There is not self loathing in my statement. Where exactly did I say I thought the union owed me anything. It was pointing out that if you got hurt like I did on the job and were a union member you should be aware that the union will do nothing for you. There was not "fit of pique" in my leaving the union. It was a well thought out decision on my part. Based 100% in my belief that the union was a cancer on the company. Perhaps if more people thought about what is right and wrong we wouldn't have so many problems.

And the last subject I will touch is your falling back on seniority again. What gave you the impression that if an employee had only 1 year of service he would be doing a job he was not qualified for? Never did I say that I would choose an unqualified person over a qualified one. What I said is I don't give a rat's ass about seniority when it comes to who is a better employee. There are plenty of good employees with all kinds of service. But what I did say is that seniority alone would not be the determining factor in keeping one employee over another.

If you have 25 years of service in whatever you do I would hope that you are management by now. Why don't you take a trip to the owner of your company's office and let him know that if there ever comes a time when your company must layoff, that you will pick the senior people to stay over the productive people. (If your most productive people are your senior people, it's a moot point then). Something tells me that as an owner wanting to extract the most value out of a company he/she would be most concerned with what will leave the company in a stronger state after the layoffs.

Have a good day. As I said before, there isn't a chance that we are going to agree on this subject. I base my opinons on personal experience and will be hard pressed to change that opinion.
 
2011-12-05 03:05:59 PM
First of 2 comments: Years ago I was talking to a police officer. He told me how he has seen the profession turn from being a "Peace Officer" to "Law Enforcement," and what a HUGE difference there is between the two.

A Peace Officer's job is to "keep the peace." He makes sure everyone is safe, little Timmy gets a milkshake and sent back home after he runs away, the neighborhood feuds are defused as much as possible, etc. This is where the "Serve & Protect" mindset comes from. It's all about the community, not just about one's cop peers. It's the Andy Griffith/Hamish Macbeth mindset.

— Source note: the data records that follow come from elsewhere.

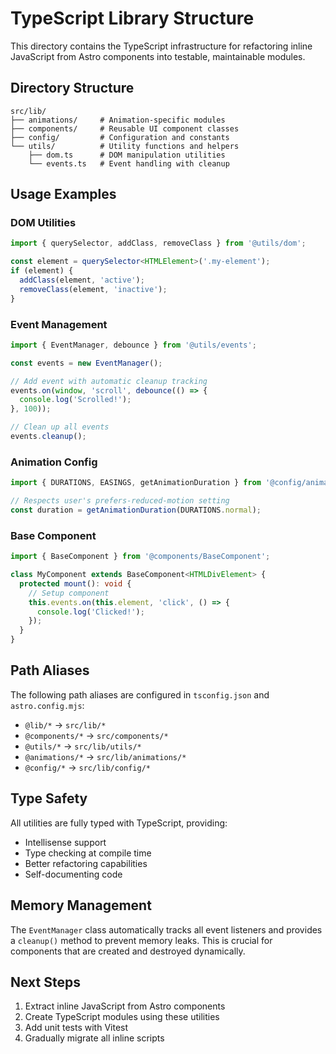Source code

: # TypeScript Library Structure

This directory contains the TypeScript infrastructure for refactoring inline JavaScript from Astro components into testable, maintainable modules.

## Directory Structure

```
src/lib/
├── animations/     # Animation-specific modules
├── components/     # Reusable UI component classes
├── config/         # Configuration and constants
└── utils/          # Utility functions and helpers
    ├── dom.ts      # DOM manipulation utilities
    └── events.ts   # Event handling with cleanup
```

## Usage Examples

### DOM Utilities

```typescript
import { querySelector, addClass, removeClass } from '@utils/dom';

const element = querySelector<HTMLElement>('.my-element');
if (element) {
  addClass(element, 'active');
  removeClass(element, 'inactive');
}
```

### Event Management

```typescript
import { EventManager, debounce } from '@utils/events';

const events = new EventManager();

// Add event with automatic cleanup tracking
events.on(window, 'scroll', debounce(() => {
  console.log('Scrolled!');
}, 100));

// Clean up all events
events.cleanup();
```

### Animation Config

```typescript
import { DURATIONS, EASINGS, getAnimationDuration } from '@config/animation';

// Respects user's prefers-reduced-motion setting
const duration = getAnimationDuration(DURATIONS.normal);
```

### Base Component

```typescript
import { BaseComponent } from '@components/BaseComponent';

class MyComponent extends BaseComponent<HTMLDivElement> {
  protected mount(): void {
    // Setup component
    this.events.on(this.element, 'click', () => {
      console.log('Clicked!');
    });
  }
}
```

## Path Aliases

The following path aliases are configured in `tsconfig.json` and `astro.config.mjs`:

- `@lib/*` → `src/lib/*`
- `@components/*` → `src/components/*`
- `@utils/*` → `src/lib/utils/*`
- `@animations/*` → `src/lib/animations/*`
- `@config/*` → `src/lib/config/*`

## Type Safety

All utilities are fully typed with TypeScript, providing:
- Intellisense support
- Type checking at compile time
- Better refactoring capabilities
- Self-documenting code

## Memory Management

The `EventManager` class automatically tracks all event listeners and provides a `cleanup()` method to prevent memory leaks. This is crucial for components that are created and destroyed dynamically.

## Next Steps

1. Extract inline JavaScript from Astro components
2. Create TypeScript modules using these utilities
3. Add unit tests with Vitest
4. Gradually migrate all inline scripts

A Law Enforcement officer's job is to FORCE people to obey the law - regardless if the law is common sense or not, or if it's actively harmful. This is the "just obeying orders" mindset of SWAT teams that break into innocent people's homes and shoot their dogs. And of the "seizure" laws that let police departments keep what they steal, as long as they can allege a crime was committed on the premises at some point.

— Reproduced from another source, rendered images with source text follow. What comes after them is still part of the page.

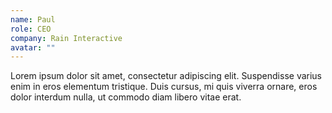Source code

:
 ```yaml
---
name: Paul
role: CEO
company: Rain Interactive
avatar: ""
---
```


Lorem ipsum dolor sit amet, consectetur adipiscing elit.
Suspendisse varius enim in eros elementum tristique.
Duis cursus, mi quis viverra ornare, eros dolor interdum nulla, ut commodo diam libero vitae erat.
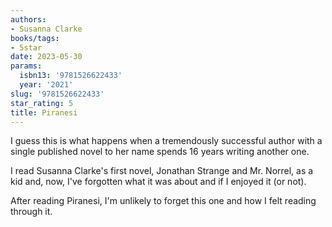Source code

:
 ```yaml
---
authors:
- Susanna Clarke
books/tags:
- 5star
date: 2023-05-30
params:
  isbn13: '9781526622433'
  year: '2021'
slug: '9781526622433'
star_rating: 5
title: Piranesi
---
```


I guess this is what happens when a tremendously successful author with a single published novel to her name spends 16 years writing another one.

I read Susanna Clarke's first novel, Jonathan Strange and Mr. Norrel, as a kid and, now, I've forgotten what it was about and if I enjoyed it (or not).

After reading Piranesi, I'm unlikely to forget this one and how I felt reading through it.

<!--more-->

We used to have "Peace Officers." But academy training has changed so now they are LEOs - Law Enforcement Officers.
 
2011-12-05 03:12:30 PM
Second comment: We just finished watching most of the DVDs of the latest available (on DVD) series of CSI: Miami. We were both struck by how insane Horatio Caine was talking and acting this season.

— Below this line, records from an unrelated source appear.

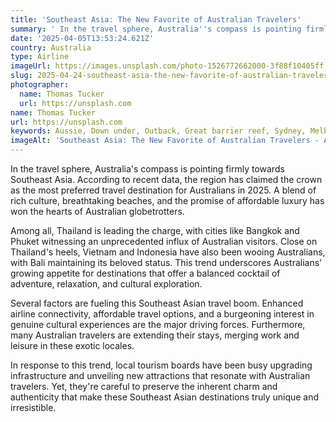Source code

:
 ```yaml
---
title: 'Southeast Asia: The New Favorite of Australian Travelers'
summary: ' In the travel sphere, Australia''s compass is pointing firmly towards Southeast Asia. According to recent data, the region has claimed the crown as th...'
date: '2025-04-05T13:53:24.621Z'
country: Australia
type: Airline
imageUrl: https://images.unsplash.com/photo-1526772662000-3f88f10405ff
slug: 2025-04-24-southeast-asia-the-new-favorite-of-australian-travelers
photographer:
  name: Thomas Tucker
  url: https://unsplash.com
name: Thomas Tucker
url: https://unsplash.com
keywords: Aussie, Down under, Outback, Great barrier reef, Sydney, Melbourne, Destinations, Places to visit, Travel guide, Vacation spots, Best places, Hidden gems, Travel tips, Must visit, Budget travel
imageAlt: 'Southeast Asia: The New Favorite of Australian Travelers - Airline Guide | Photo by Thomas Tucker'
---
```


In the travel sphere, Australia's compass is pointing firmly towards Southeast Asia. According to recent data, the region has claimed the crown as the most preferred travel destination for Australians in 2025. A blend of rich culture, breathtaking beaches, and the promise of affordable luxury has won the hearts of Australian globetrotters.

Among all, Thailand is leading the charge, with cities like Bangkok and Phuket witnessing an unprecedented influx of Australian visitors. Close on Thailand's heels, Vietnam and Indonesia have also been wooing Australians, with Bali maintaining its beloved status. This trend underscores Australians' growing appetite for destinations that offer a balanced cocktail of adventure, relaxation, and cultural exploration.

Several factors are fueling this Southeast Asian travel boom. Enhanced airline connectivity, affordable travel options, and a burgeoning interest in genuine cultural experiences are the major driving forces. Furthermore, many Australian travelers are extending their stays, merging work and leisure in these exotic locales.

In response to this trend, local tourism boards have been busy upgrading infrastructure and unveiling new attractions that resonate with Australian travelers. Yet, they're careful to preserve the inherent charm and authenticity that make these Southeast Asian destinations truly unique and irresistible.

Years ago, Horatio was a saintly "Peace Officer" type of character. But this season he is beating up suspects and threatening to kill them. Even over the air, so anyone with a police radio can hear him threatening mayhem! This is incredibly unrealistic (see the last season of Closer for what actually can happen when a lawyer even suspects a cop is failing to protect suspects.) Plus, oh yeah, just plain WRONG!

Maybe in the season finale (which I haven't seen yet), Horatio has an epiphany and realizes he's gone to far. But so far, it looks like the writers actually APPROVE of this.

Need I remind you that CSI: Miami takes place in . . . Florida!
 
2011-12-05 04:32:38 PM
Again, I am ppleading for people to kill these things on sight. The exist only to suckle off the public teat and oppress the innocent.
 
2011-12-05 10:57:53 PM

GBB: ... and all IT professionals are nothing more than pissed off nerds that will hack into everyone's email, spy on their browsing habits, and steal your credit card information...


Hey! Don't tell all our secrets! Every IT Pro gave their, "Nerd Word," to remain silent on our inner workings at the start of their careers.